- Exercise prompt:
Take the lines below between the one holding "nodeJS) --> https://nodejs.org" and the one holding "If you experience", inclusive, and copy them exactly. Add nothing.

Dataset entries:
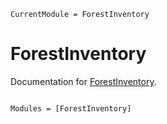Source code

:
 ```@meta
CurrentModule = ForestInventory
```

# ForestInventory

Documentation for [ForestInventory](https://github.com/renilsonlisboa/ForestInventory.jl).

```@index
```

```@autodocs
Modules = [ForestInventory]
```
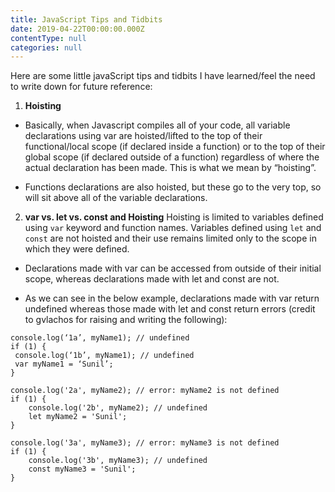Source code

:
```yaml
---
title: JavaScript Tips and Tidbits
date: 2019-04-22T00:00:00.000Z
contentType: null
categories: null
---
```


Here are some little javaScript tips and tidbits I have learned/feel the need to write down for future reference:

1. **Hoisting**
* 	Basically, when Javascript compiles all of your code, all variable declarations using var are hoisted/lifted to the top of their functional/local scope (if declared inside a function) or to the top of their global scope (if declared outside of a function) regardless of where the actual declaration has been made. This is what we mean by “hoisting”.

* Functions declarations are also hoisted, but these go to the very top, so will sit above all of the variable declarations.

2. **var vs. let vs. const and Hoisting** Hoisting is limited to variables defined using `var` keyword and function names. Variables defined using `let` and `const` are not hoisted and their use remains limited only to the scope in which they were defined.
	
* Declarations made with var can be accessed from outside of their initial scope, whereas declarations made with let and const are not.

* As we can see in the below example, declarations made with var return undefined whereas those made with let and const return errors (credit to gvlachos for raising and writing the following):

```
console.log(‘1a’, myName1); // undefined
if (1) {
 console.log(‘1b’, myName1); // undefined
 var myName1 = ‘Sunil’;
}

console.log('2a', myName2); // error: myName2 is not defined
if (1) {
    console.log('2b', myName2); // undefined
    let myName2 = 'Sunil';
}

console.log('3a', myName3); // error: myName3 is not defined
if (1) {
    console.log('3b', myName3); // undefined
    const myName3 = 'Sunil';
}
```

...

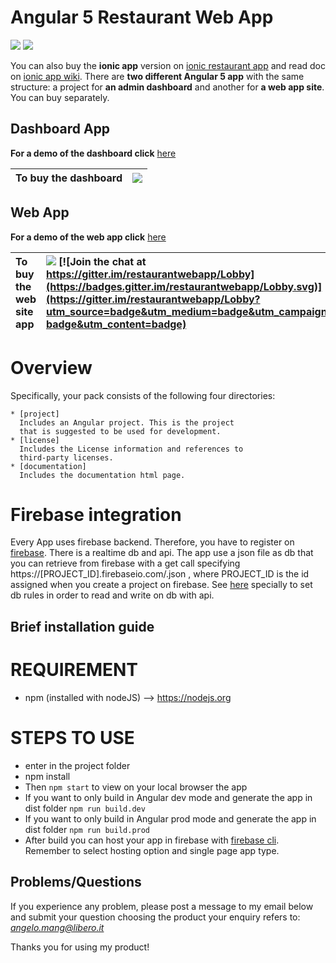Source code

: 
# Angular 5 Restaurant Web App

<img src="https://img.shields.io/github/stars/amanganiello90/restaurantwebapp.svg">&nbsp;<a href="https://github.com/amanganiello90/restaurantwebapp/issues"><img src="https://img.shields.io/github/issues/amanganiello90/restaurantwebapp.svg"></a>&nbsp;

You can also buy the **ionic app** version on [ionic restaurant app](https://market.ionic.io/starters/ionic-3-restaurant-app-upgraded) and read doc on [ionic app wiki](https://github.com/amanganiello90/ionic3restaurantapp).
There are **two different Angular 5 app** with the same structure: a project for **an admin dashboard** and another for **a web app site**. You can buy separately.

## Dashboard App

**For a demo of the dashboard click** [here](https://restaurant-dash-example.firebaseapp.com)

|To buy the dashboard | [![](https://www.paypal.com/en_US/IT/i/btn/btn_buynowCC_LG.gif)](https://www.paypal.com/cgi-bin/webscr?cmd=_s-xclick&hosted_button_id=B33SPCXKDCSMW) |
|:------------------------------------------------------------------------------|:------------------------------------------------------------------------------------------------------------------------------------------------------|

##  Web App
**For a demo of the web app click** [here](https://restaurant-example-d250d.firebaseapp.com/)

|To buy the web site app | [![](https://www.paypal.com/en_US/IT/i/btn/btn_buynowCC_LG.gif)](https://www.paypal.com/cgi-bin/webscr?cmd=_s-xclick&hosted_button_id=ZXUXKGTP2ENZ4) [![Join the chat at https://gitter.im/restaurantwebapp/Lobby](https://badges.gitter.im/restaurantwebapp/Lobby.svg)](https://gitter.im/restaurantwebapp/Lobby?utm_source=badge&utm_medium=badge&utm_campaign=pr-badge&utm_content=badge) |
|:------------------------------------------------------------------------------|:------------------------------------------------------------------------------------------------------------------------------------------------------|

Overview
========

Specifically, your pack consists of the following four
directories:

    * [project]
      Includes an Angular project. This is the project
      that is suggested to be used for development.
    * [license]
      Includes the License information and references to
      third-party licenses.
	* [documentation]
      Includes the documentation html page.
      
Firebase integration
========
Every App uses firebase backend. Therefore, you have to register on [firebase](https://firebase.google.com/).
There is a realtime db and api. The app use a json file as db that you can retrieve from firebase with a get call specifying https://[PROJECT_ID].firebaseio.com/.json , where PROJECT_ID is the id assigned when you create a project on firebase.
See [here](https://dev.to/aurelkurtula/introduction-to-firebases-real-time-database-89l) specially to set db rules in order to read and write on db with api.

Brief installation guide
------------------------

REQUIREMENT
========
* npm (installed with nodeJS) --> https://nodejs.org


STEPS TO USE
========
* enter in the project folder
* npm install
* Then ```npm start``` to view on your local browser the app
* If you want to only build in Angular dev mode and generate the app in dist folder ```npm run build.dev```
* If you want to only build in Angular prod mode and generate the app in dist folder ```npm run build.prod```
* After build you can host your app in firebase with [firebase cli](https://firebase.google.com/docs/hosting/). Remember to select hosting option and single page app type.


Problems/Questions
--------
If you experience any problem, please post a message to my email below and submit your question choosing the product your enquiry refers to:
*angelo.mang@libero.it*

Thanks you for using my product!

* * *

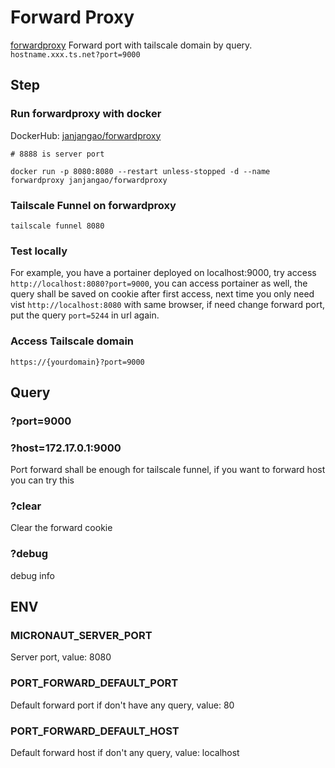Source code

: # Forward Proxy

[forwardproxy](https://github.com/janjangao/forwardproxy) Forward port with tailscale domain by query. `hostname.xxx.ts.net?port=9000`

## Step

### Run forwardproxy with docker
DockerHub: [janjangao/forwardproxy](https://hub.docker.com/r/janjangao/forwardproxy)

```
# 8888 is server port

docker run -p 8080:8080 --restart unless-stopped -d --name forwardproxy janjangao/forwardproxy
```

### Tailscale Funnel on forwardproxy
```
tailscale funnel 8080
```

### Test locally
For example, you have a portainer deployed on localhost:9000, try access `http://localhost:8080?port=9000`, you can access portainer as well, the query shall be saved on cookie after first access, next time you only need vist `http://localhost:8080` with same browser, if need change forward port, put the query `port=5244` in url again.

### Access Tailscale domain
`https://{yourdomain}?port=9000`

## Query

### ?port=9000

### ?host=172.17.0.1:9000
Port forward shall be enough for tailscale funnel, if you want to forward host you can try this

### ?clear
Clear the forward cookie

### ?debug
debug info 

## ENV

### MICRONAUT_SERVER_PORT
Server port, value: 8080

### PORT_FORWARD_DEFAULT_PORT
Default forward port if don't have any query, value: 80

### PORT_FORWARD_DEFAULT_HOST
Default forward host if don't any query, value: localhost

- Output for this exercise:
* npm (installed with nodeJS) --> https://nodejs.org


STEPS TO USE
========
* enter in the project folder
* npm install
* Then ```npm start``` to view on your local browser the app
* If you want to only build in Angular dev mode and generate the app in dist folder ```npm run build.dev```
* If you want to only build in Angular prod mode and generate the app in dist folder ```npm run build.prod```
* After build you can host your app in firebase with [firebase cli](https://firebase.google.com/docs/hosting/). Remember to select hosting option and single page app type.


Problems/Questions
--------
If you experience any problem, please post a message to my email below and submit your question choosing the product your enquiry refers to:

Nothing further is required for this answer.